PROBLEM TO WORK ON
What lines in the entries hold the string "documentclass"? List them.

:: MATERIAL SUPPLIED

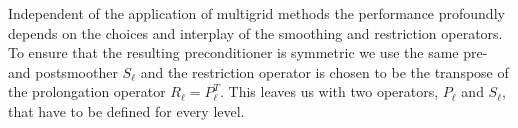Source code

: 

Independent of the application of multigrid methods the performance
profoundly depends on the choices and interplay of the smoothing and
restriction operators. To ensure that the resulting preconditioner is
symmetric we use the same pre- and postsmoother $S_\ell$ and the
restriction operator is chosen to be the transpose of the prolongation
operator $R_\ell = P_\ell^T$. This leaves us with two operators,
$P_\ell$ and $S_\ell$, that have to be defined for every level.


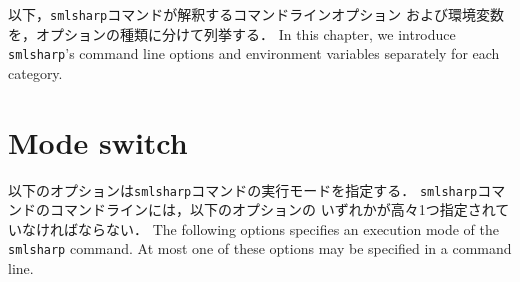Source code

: \documentclass{jbook}
\newcommand{\txt}[2]{#2}
\begin{document}
\ifjp%
	以下，{\tt smlsharp}コマンドが解釈するコマンドラインオプション
および環境変数を，オプションの種類に分けて列挙する．
\else%
	In this chapter, we introduce {\tt smlsharp}'s command line
options and environment variables separately for each category.
\fi%

\section{\txt{モード選択オプション}{Mode switch}}

\ifjp%
	以下のオプションは{\tt smlsharp}コマンドの実行モードを指定する．
	{\tt smlsharp}コマンドのコマンドラインには，以下のオプションの
いずれかが高々1つ指定されていなければならない．
\else%
	The following options specifies an execution mode of the
{\tt smlsharp} command.
	At most one of these options may be specified in a command line.
\fi%
\end{document}

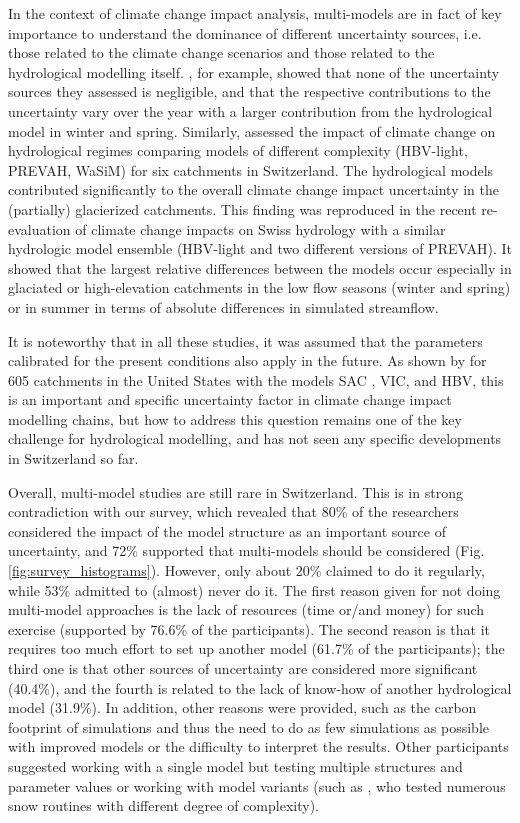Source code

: \documentclass[10pt,a4paper]{article}
\begin{document}
In the context of climate change impact analysis, multi-models are in fact of key importance to understand the dominance of different uncertainty sources, i.e. those related to the climate change scenarios and those related to the hydrological modelling itself. \citet{Bosshard2013a}, for example, showed that none of the uncertainty sources they assessed is negligible, and that the respective contributions to the uncertainty vary over the year with a larger contribution from the hydrological model in winter and spring. Similarly, \citet{Addor2014} assessed the impact of climate change on hydrological regimes comparing models of different complexity (HBV-light, PREVAH, WaSiM) for six catchments in Switzerland. The hydrological models contributed significantly to the overall climate change impact uncertainty in the (partially) glacierized catchments. This finding was reproduced in the recent re-evaluation of climate change impacts on Swiss hydrology \citep[Hydro-CH2018,][]{FOEN2021} with a similar hydrologic model ensemble (HBV-light and two different versions of PREVAH). It showed that the largest relative differences between the models occur especially in glaciated or high-elevation catchments in the low flow seasons (winter and spring) or in summer in terms of absolute differences in simulated streamflow.

It is noteworthy that in all these studies, it was assumed that the parameters calibrated for the present conditions also apply in the future. As shown by \citet{Melsen2021} for 605 catchments in the United States with the models SAC \citep[Sacramento Soil Moisture Accounting model;][]{Burnash1973}, VIC, and HBV, this is an important and specific uncertainty factor in climate change impact modelling chains, but how to address this question remains one of the key challenge for hydrological modelling, and has not seen any specific developments in Switzerland so far. 

Overall, multi-model studies are still rare in Switzerland. This is in strong contradiction with our survey, which revealed that 80\% of the researchers considered the impact of the model structure as an important source of uncertainty, and 72\% supported that multi-models should be considered (Fig. \ref{fig:survey_histograms}). However, only about 20\% claimed to do it regularly, while 53\% admitted to (almost) never do it. The first reason given for not doing multi-model approaches is the lack of resources (time or/and money) for such exercise (supported by 76.6\% of the participants). The second reason is that it requires too much effort to set up another model (61.7\% of the participants); the third one is that other sources of uncertainty are considered more significant (40.4\%), and the fourth is related to the lack of know-how of another hydrological model (31.9\%). In addition, other reasons were provided, such as the carbon footprint of simulations and thus the need to do as few simulations as possible with improved models or the difficulty to interpret the results. Other participants suggested working with a single model but testing multiple structures and parameter values or working with model variants (such as \citet{GironsLopez2020}, who tested numerous snow routines with different degree of complexity).
\end{document}
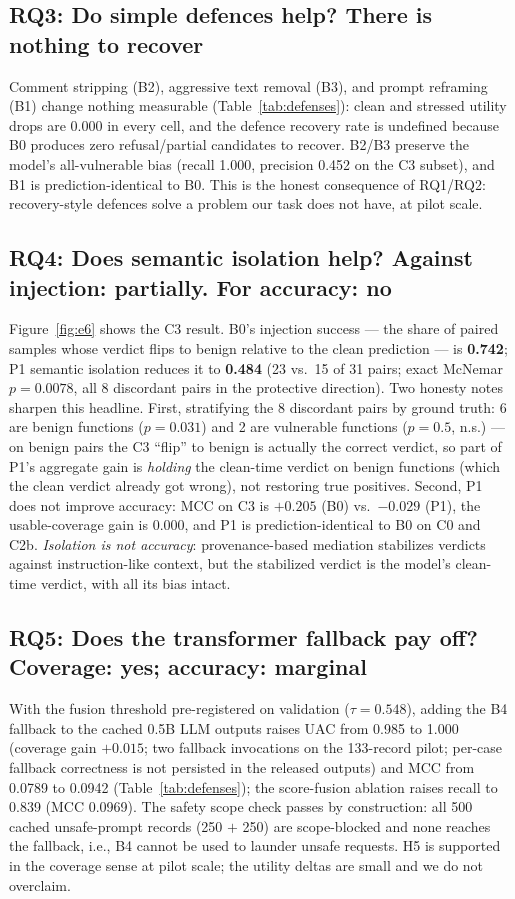 \subsection{RQ3: Do simple defences help? There is nothing to recover}
\label{sec:rq3}
Comment stripping (B2), aggressive text removal (B3), and prompt reframing
(B1) change nothing measurable (Table~\ref{tab:defenses}): clean and stressed
utility drops are 0.000 in every cell, and the defence recovery rate is
undefined because B0 produces zero refusal/partial candidates to recover.
B2/B3 preserve the model's all-vulnerable bias (recall 1.000, precision 0.452
on the C3 subset), and B1 is prediction-identical to B0. This is the honest
consequence of RQ1/RQ2: recovery-style defences solve a problem our task
does not have, at pilot scale.

\subsection{RQ4: Does semantic isolation help? Against injection: partially. For accuracy: no}
\label{sec:rq4}
Figure~\ref{fig:e6} shows the C3 result. B0's injection success --- the share
of paired samples whose verdict flips to benign relative to the clean
prediction --- is \textbf{0.742}; P1 semantic isolation reduces it to
\textbf{0.484} (23 vs.\ 15 of 31 pairs; exact McNemar $p=0.0078$, all 8
discordant pairs in the protective direction). Two honesty notes sharpen this
headline. First, stratifying the 8 discordant pairs by ground truth: 6 are
benign functions ($p=0.031$) and 2 are vulnerable functions ($p=0.5$,
n.s.) --- on benign pairs the C3 ``flip'' to benign is actually the correct
verdict, so part of P1's aggregate gain is \emph{holding} the clean-time
verdict on benign functions (which the clean verdict already got wrong),
not restoring true positives. Second, P1 does not improve accuracy: MCC on C3
is $+0.205$ (B0) vs.\ $-0.029$ (P1), the usable-coverage gain is 0.000, and
P1 is prediction-identical to B0 on C0 and C2b. \emph{Isolation is not
accuracy}: provenance-based mediation stabilizes verdicts against
instruction-like context, but the stabilized verdict is the model's clean-time
verdict, with all its bias intact.

\subsection{RQ5: Does the transformer fallback pay off? Coverage: yes; accuracy: marginal}
\label{sec:rq5}
With the fusion threshold pre-registered on validation ($\tau{=}0.548$),
adding the B4 fallback to the cached 0.5B LLM outputs raises UAC from 0.985
to 1.000 (coverage gain $+0.015$; two fallback invocations on the 133-record
pilot; per-case fallback correctness is not persisted in the released
outputs) and MCC
from 0.0789 to 0.0942 (Table~\ref{tab:defenses}); the score-fusion ablation
raises recall to 0.839 (MCC 0.0969). The safety
scope check passes by construction: all 500 cached unsafe-prompt records
(250 $+$ 250) are scope-blocked and none reaches the fallback, i.e., B4
cannot be used to launder unsafe requests. H5 is supported in the coverage
sense at pilot scale; the utility deltas are small and we do not overclaim.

::::

SOLUTION FOR THIS EXERCISE
: \documentclass{jbook}
: \documentclass[10pt,a4paper]{article}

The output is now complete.